• _TASK GOAL_: The line holding "## Question to Phrase Conversion" is the last one to output; start at the first line of the data, keep every line in between exactly, and leave out pictures.

• _Saved data entries_:
*** Block opens ***
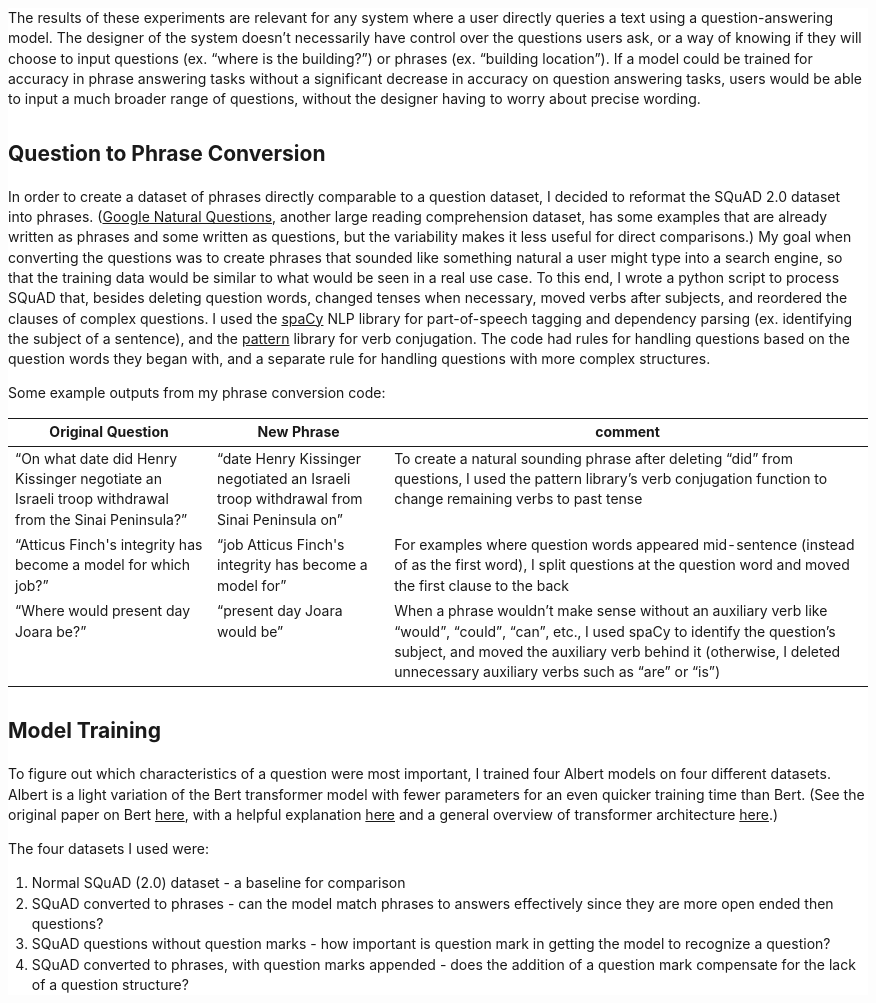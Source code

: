 The results of these experiments are relevant for any system where a user directly queries a text using a question-answering model. The designer of the system doesn’t necessarily have control over the questions users ask, or a way of knowing if they will choose to input questions (ex. “where is the building?”) or phrases (ex. “building location”). If a model could be trained for accuracy in phrase answering tasks without a significant decrease in accuracy on question answering tasks, users would be able to input a much broader range of questions, without the designer having to worry about precise wording. 

## Question to Phrase Conversion

In order to create a dataset of phrases directly comparable to a question dataset, I decided to reformat the SQuAD 2.0 dataset into phrases. ([Google Natural Questions](https://ai.google.com/research/NaturalQuestions), another large reading comprehension dataset, has some examples that are already written as phrases and some written as questions, but the variability makes it less useful for direct comparisons.)  My goal when converting the questions was to create phrases that sounded like something natural a user might type into a search engine, so that the training data would be similar to what would be seen in a real use case. To this end, I wrote a python script to process SQuAD that, besides deleting question words, changed tenses when necessary, moved verbs after subjects, and reordered the clauses of complex questions. I used the [spaCy](https://spacy.io/) NLP library for part-of-speech tagging and dependency parsing (ex. identifying the subject of a sentence), and the [pattern](https://github.com/clips/pattern#pattern) library for verb conjugation. The code had rules for handling questions based on the question words they began with, and a separate rule for handling questions with more complex structures.

Some example outputs from my phrase conversion code:

|Original Question|New Phrase|comment|
|---|---|---|
|“On what date did Henry Kissinger negotiate an Israeli troop withdrawal from the Sinai Peninsula?”|“date Henry Kissinger negotiated an Israeli troop withdrawal from Sinai Peninsula on”|To create a natural sounding phrase after deleting “did” from questions, I used the pattern library’s verb conjugation function to change remaining verbs to past tense
|“Atticus Finch's integrity has become a model for which job?”|“job Atticus Finch's integrity has become a model for”|For examples where question words appeared mid-sentence (instead of as the first word), I split questions at the question word and moved the first clause to the back|
“Where would present day Joara be?”|“present day Joara would be”|When a phrase wouldn’t make sense without an auxiliary verb like “would”, “could”, “can”, etc., I used spaCy to identify the question’s subject, and moved the auxiliary verb behind it (otherwise, I deleted unnecessary auxiliary verbs such as “are” or “is”)

## Model Training

To figure out which characteristics of a question were most important, I trained four Albert models on four different datasets. Albert is a light variation of the Bert transformer model with fewer parameters for an even quicker training time than Bert. (See the original paper on Bert [here](https://arxiv.org/abs/1706.03762), with a helpful explanation [here](https://mlexplained.com/2017/12/29/attention-is-all-you-need-explained/) and a general overview of transformer architecture [here](https://jalammar.github.io/illustrated-transformer/).) 

The four datasets I used were:
1. Normal SQuAD (2.0) dataset - a baseline for comparison
[](/site_files/batya-post-imgs/normal-q.png)
2. SQuAD converted to phrases - can the model match phrases to answers effectively since they are more open ended then questions?
[](/site_files/batya-post-imgs/phrse.png)
3. SQuAD questions without question marks - how important is question mark in getting the model to recognize a question?
[](/site_files/batya-post-imgs/q-no-mark.png)
4. SQuAD converted to phrases, with question marks appended - does the addition of a question mark compensate for the lack of a question structure?
[](/site_filename/batya-post-imgs/phrase-w-q.png)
*** Block closes ***
• _RESULT OF THIS TASK_:
Source code

: The results of these experiments are relevant for any system where a user directly queries a text using a question-answering model. The designer of the system doesn’t necessarily have control over the questions users ask, or a way of knowing if they will choose to input questions (ex. “where is the building?”) or phrases (ex. “building location”). If a model could be trained for accuracy in phrase answering tasks without a significant decrease in accuracy on question answering tasks, users would be able to input a much broader range of questions, without the designer having to worry about precise wording. 

## Question to Phrase Conversion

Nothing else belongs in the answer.